It is also impossible to catalogue all the factors which may be at play in shaping a child’s view in any given case. Matters of individual preference are idiosyncratic but no less important for that. It has been said that the process of weighing up a child’s professed view is “a process of intuitive synthesis”. What is done with those views is a matter of common sense in the overall assessment of what is likely to be in a child’s best interests.[16]
[16] See R & R: Children’s Wishes (1999) 25 Fam LR 712 at 724
Since the parties separated, D has lived primarily with his father. He is the most mature of the children. His views are clear and unequivocal. He wishes to remain living with his father – a circumstance acknowledged by both parties and one which neither party seeks to change.
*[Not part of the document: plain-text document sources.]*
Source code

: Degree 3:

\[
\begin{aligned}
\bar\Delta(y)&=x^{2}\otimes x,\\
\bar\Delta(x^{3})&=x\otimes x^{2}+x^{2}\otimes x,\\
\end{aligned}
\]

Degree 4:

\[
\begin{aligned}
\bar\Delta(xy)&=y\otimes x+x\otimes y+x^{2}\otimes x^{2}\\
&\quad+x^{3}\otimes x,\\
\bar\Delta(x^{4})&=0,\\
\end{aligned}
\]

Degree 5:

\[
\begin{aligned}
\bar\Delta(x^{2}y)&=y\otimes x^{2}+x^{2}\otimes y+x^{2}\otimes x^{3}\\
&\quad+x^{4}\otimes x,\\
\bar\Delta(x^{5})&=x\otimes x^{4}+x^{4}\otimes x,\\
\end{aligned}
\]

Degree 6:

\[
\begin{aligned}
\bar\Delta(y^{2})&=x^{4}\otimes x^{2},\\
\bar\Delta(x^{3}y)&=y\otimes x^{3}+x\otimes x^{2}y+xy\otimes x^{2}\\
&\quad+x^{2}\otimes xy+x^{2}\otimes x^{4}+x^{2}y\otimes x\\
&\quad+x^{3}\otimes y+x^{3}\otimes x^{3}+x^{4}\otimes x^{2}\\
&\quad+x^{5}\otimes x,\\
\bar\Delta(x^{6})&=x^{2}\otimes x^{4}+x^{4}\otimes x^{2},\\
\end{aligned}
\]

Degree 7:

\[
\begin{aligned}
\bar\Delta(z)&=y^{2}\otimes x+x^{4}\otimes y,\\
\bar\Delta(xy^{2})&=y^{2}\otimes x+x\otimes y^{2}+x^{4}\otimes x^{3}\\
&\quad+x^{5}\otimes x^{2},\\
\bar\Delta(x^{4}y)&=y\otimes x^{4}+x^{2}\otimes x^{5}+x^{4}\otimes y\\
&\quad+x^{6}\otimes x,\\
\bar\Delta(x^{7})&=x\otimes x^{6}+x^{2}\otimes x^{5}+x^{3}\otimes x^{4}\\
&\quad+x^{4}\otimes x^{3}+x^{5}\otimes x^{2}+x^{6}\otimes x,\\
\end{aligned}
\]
B is the most obviously troubled and torn of the children. She deeply misses her father but, when she lived in his care, deeply missed her mother and wanted to return to her care. She is confronted with a decision which it is impossible for her to make. She wants to live with both her parents. However, given what happened in May 2007, her most likely preference is to remain where she is.
C faces a similar dilemma to B. He told Ms Quigley he would prefer to live with his mother. He finds many aspects of her household appealing. He loves and misses his mother. However, he would undoubtedly miss his father, if the tables were turned. Indeed,
Ms Quigley does not rule out the possibility that C would have expressed a different preference if he was living with his mother rather than his father at the time of interview.
C is the most immature of the three children, at just over ten years of age. He also has some learning delay, as a result most probably of his epilepsy. As a result, he is a vulnerable child. Ms Quigley considered that it would be inappropriate for C’s views to be the fulcrum upon which this case turns. I agree.
From C’s point of view, the pros and cons of each household are closely balanced. He has spent much time living with each of his parents. If he is with one, he will miss the other. He is in a “no win situation”. As such, in my view, it would be highly artificial for C’s views, proffered in a brief snapshot taken by Ms Quigley, to be central to the outcome of the case.
C’s views are important, but I must bear in mind his age. In addition, given his strong attachment to both his parents, his preference is unlikely to be unequivocal. If C’s circumstances change, so may his views. Accordingly, the consideration of C’s views must be placed in the mix, with the other factors that the court must consider pursuant to s.60CC(3).
b) The nature of the children’s relationship with each of their parents and significant others
As I have already indicated, the children have a close and loving relationship with each of their parents. How could it be otherwise, given that the children were cared for both their parents up until separation and in the period since have spent substantial periods in the care of one or other of them.
In this case, I think it simplistic to consider that one parent has been the children’s primary or habitual carer. In my estimation, both have been involved to a very substantial degree. On any view, the children have a highly significant relationship with each of their parents, which any consideration of their best interests dictates should be continued and supported.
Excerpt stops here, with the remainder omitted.